Amid Book Controversy, DU Teachers Appeal to VC to 'Restore Culture of Academic Debates'
Earlier, in 2017, Delhi University teachers stalled a proposal to include chapters from Sundar’s book, The Burning Forest: India’s War in Bastar in the MA sociology syllabus.
File photo of Delhi University campus (Image: du.ac.in)
New Delhi: A select group of Delhi University teachers on Tuesday sent an appeal to the DU Vice Chancellor to, “restore the culture of academic debates" and discourage "selective ideological targeting of books" in syllabi, after objections were raised over removal of two texts having "sympathy towards Naxalite movement" from the history department's reading list.
Professor Nandini Sundar’s ‘Subalterns and Sovereigns: An Anthropological History of Bastar’, 1854-2006 (2007) and Professor Archana Prasad’s ‘Against Ecological Romanticism: Verrier Elwin and the Making of an Anti-Modern Tribal Identity (2003)’ are being considered for their removal from the reading list after some members of the Council raised objections.
The Academic Council met in August for the revision of Post-graduation syllabi under the Choice Based Credit System and one particular paper ‘Tribal, caste and exclusion” referred by the History department had the two books mentioned in the Reading List.
Since then varsity has been embroiled in the discussion of "preserving the culture of dissent and academic debates".
Speaking to News 18 DU Professor Geeta Bhatt said, “Nobody is debating the fact that work of different ideologies should be taught but some of these works build a narrative that glorifies Naxalite movement. There is another book by Prasad that legitimises the conversion of tribals by saying there are other pressing issues in their lives – amenities, employment food etc. These books build such a narrative by calling it data and research.”
She added, “The books are not banned, those interested can go and read it. But why do we need to teach them in a university? This is where the young students of impressionable age come and these books create sympathy for the Naxalite Movement.”
Earlier, in 2017, Delhi University teachers stalled a proposal to include chapters from Sundar’s book, The Burning Forest: India’s War in Bastar in the MA sociology syllabus. They found the title to be “propagating a war against India”.
Bhatt is hopeful, “We got the earlier one removed from the Sociology syllabus, we will continue to object till it gets removed from the syllabus.”
Letter to the VC
Calling this unfortunate, another Academic member wrote to the VC saying, “It is unfortunate that Academic Council members of the dominant political persuasion are being allowed to repeatedly go beyond their respective academic expertise and selectively target authors and works that offer a critical perspective at variance with the dominant political opinion but are considered meritorious and rigorous enough by domain experts to be included in syllabi.”

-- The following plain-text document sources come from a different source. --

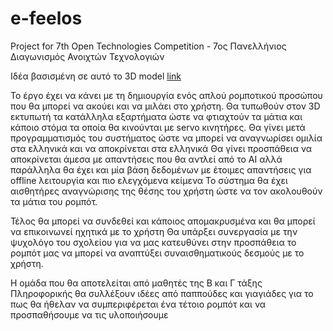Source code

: # e-feelos
Project for 7th Open Technologies Competition - 7oς Πανελλήνιος Διαγωνισμός Ανοιχτών Τεχνολογιών

Ιδέα βασισμένη σε αυτό το 3D model [link](https://www.thingiverse.com/thing:6545436)

Το έργο έχει να κάνει με τη δημιουργία ενός απλού ρομποτικού προσώπου που θα μπορεί να ακούει και να μιλάει στο χρήστη.
Θα τυπωθούν στον 3D εκτυπωτή τα κατάλληλα εξαρτήματα ώστε να φτιαχτούν τα μάτια και κάποιο στόμα τα οποία θα κινούνται με servo κινητήρες.
Θα γίνει μετά προγραμματισμός του συστήματος ώστε να μπορεί να αναγνωρίσει ομιλία στα ελληνικά και να αποκρίνεται στα ελληνικά
Θα γίνει προσπάθεια να αποκρίνεται άμεσα με απαντήσεις που θα αντλεί από το ΑΙ αλλά παράλληλα θα έχει και μία βάση δεδομένων με έτοιμες απαντήσεις για offline λειτουργία και πιο ελεγχόμενα κείμενα
Το σύστημα θα έχει αισθητήρες αναγνώρισης της θέσης του χρήστη ώστε να τον ακολουθούν τα μάτια του ρομπότ.

Τέλος θα μπορεί να συνδεθεί και κάποιος απομακρυσμένα και θα μπορεί να επικοινωνεί ηχητικά με το χρήστη
Θα υπάρξει συνεργασία με την ψυχολόγο του σχολείου για να μας κατευθύνει στην προσπάθεια το ρομπότ μας να μπορεί να αναπτύξει συναισθηματικούς δεσμούς με το χρήστη.

Η ομάδα που θα αποτελείται από μαθητές της Β και Γ τάξης Πληροφορικής θα συλλέξουν ιδέες από παππούδες και γιαγιάδες για το πως θα ήθελαν να συμπεριφέρεται ένα τέτοιο ρομπότ και να προσπαθήσουμε να τις υλοποιήσουμε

The letter is signed by Indira Chandrashekhar, Deo Kumar, Jyoti Sabharwal, Sachin N, Saikat Ghosh, Shashi Shekhar Prasad Singh, VS Dixit, all members of Academic Council.

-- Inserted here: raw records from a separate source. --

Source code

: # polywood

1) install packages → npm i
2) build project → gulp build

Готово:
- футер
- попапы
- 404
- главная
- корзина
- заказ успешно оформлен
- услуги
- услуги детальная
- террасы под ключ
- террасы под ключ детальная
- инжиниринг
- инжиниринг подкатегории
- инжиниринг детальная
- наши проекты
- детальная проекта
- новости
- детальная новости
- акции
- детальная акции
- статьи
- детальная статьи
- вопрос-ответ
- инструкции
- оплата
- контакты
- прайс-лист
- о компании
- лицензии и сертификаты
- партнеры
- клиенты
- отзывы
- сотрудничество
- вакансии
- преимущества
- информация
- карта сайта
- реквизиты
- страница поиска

The academicians said in the letter that it is a “dangerous trend that threatens to disrupt and dismantle the culture of intellectual trust and academically well-informed debates that has traditionally characterised the functioning of the University’s august Academic Council.”
The academicians are shocked to learn that Professor Archana Prasad’s work was deemed to be in support of religious conversion.

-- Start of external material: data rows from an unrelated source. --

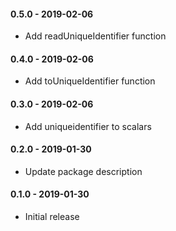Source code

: #### 0.5.0 - 2019-02-06
* Add readUniqueIdentifier function

#### 0.4.0 - 2019-02-06
* Add toUniqueIdentifier function

#### 0.3.0 - 2019-02-06
* Add uniqueidentifier to scalars

#### 0.2.0 - 2019-01-30
* Update package description

#### 0.1.0 - 2019-01-30
* Initial release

“How they arrived at this inference remains unclear, but the sentence that was picked out as evidence provides an utterly flimsy basis for such an inference,” the letter said.
The sentence quoted to object to Prasad’s work reads: “Conversion of tribals is inconsequential to what the tribal face.”
“While quoting such a sentence in a de-contextualised and isolated way is academically dubious, when put in context the sentence implies that religious conversions (and re-conversions) have neither freed the tribal populace from their difficulties nor improved their lot in any empirically observable manner,” said the academicians in complain to the VC.
Works of Sundar and Prasad, “Cannot be callously branded as subversive or prejudiced,” read the letter.